The problems included

  • dimensional distortion,
  • color inaccuracies (especially at the edges of the round convex lenses used in the systems),
  • inverted images.

These and other problems were corrected by the use of additional combinations of complex concave and convex lenses added to the microscope lens tube. By 1873, German Ernst Leitz had invented the revolving nosepiece for quickly rotating objective lenses.


National Institute of Justice (NIJ) (see reuse policy).

Stereomicroscopy is based on the use of physically joined compound microscopes (one for each eye) in the examination of single objects. Sometimes a single objective lens is shared by both eyepieces. This approach yields a three-dimensional (stereo) view of an object, such as a fired bullet being evaluated prior to microscopic comparison with another bullet. It is particularly useful when combined with an optical zoom feature, as is common in many stereomicroscopes. The stereomicroscope is useful during any phase of forensic firearms work, including the next level of visible light microscopy comparison microscopy.

Maintenance and Calibration

The Association of Firearm and Tool Mark Examiners (AFTE) provides its members with a set of standard techniques for the maintenance and calibration of stereomicroscopes. While these techniques are not mandatory (unless stated in individual laboratory policy), they are widely used to satisfy the requirements of accreditation standards.

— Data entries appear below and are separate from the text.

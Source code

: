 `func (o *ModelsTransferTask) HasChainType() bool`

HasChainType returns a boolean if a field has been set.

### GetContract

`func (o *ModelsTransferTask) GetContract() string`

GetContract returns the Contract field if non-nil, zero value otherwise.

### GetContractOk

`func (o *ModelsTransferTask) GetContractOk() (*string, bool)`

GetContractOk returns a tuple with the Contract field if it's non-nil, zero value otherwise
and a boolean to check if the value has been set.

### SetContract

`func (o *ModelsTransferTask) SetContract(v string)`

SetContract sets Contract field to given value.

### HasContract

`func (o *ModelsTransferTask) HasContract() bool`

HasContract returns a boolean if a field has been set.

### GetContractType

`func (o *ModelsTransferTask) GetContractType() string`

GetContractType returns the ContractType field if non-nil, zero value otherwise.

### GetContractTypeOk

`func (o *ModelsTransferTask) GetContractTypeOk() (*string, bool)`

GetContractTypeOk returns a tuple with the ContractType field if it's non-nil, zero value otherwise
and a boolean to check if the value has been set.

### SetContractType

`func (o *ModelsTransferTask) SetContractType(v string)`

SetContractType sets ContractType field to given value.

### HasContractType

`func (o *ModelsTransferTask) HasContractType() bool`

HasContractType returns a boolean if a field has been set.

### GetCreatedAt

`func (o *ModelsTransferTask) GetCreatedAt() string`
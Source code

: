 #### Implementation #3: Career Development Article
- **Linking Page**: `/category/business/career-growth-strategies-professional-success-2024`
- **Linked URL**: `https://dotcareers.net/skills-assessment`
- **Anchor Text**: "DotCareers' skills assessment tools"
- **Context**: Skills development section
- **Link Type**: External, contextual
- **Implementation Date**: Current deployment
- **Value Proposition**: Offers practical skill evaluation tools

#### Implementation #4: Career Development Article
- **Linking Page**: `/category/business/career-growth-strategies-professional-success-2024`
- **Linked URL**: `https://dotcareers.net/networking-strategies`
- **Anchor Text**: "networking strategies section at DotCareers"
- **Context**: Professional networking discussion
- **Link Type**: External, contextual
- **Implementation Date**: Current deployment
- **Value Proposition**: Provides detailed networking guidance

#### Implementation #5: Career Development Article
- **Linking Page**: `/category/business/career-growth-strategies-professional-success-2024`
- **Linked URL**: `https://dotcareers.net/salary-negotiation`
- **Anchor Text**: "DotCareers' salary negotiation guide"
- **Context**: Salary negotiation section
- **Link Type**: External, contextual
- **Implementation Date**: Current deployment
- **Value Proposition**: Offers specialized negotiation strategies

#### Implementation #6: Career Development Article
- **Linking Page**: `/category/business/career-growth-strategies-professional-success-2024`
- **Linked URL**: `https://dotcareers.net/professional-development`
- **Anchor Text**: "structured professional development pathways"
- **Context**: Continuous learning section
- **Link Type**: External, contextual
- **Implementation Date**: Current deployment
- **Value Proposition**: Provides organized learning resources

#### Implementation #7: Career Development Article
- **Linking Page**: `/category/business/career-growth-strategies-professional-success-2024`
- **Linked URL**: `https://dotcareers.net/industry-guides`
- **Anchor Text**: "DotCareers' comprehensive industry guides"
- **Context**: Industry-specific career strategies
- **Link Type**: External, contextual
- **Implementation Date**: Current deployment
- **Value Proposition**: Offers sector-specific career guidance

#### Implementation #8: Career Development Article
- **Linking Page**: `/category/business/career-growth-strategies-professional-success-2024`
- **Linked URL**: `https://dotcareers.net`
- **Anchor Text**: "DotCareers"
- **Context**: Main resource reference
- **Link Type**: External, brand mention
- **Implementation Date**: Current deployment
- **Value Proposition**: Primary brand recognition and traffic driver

The standards for preparing a stereomicroscope for actual case work are as follows:

  • Annually:
    • The stereomicroscope will be cleaned, serviced and certified (by a factory certified technician).
    • These steps will be documented in the instruments maintenance/calibration logbook.
  • Quarterly:
    • The stereomicroscope will be standardized utilizing a 100-0.01 division 3x objective. This objective will either be obtained from the manufacturer or have a NIST traceable certificate.
    • The microscope may be calibrated with a ruler with divisions of 0.01. This ruler should also have a NIST traceable certificate.
    • This will also be documented in the instruments maintenance/calibration logbook.
  • For each use:
    • The stereomicroscope will be checked to ensure that it is functioning properly.
    • This check will be performed by observing an item under the microscope and utilizing past experience to determine if the instrument appears to be giving a true and accurate representation of the evidence.
    • This check does not need to be documented.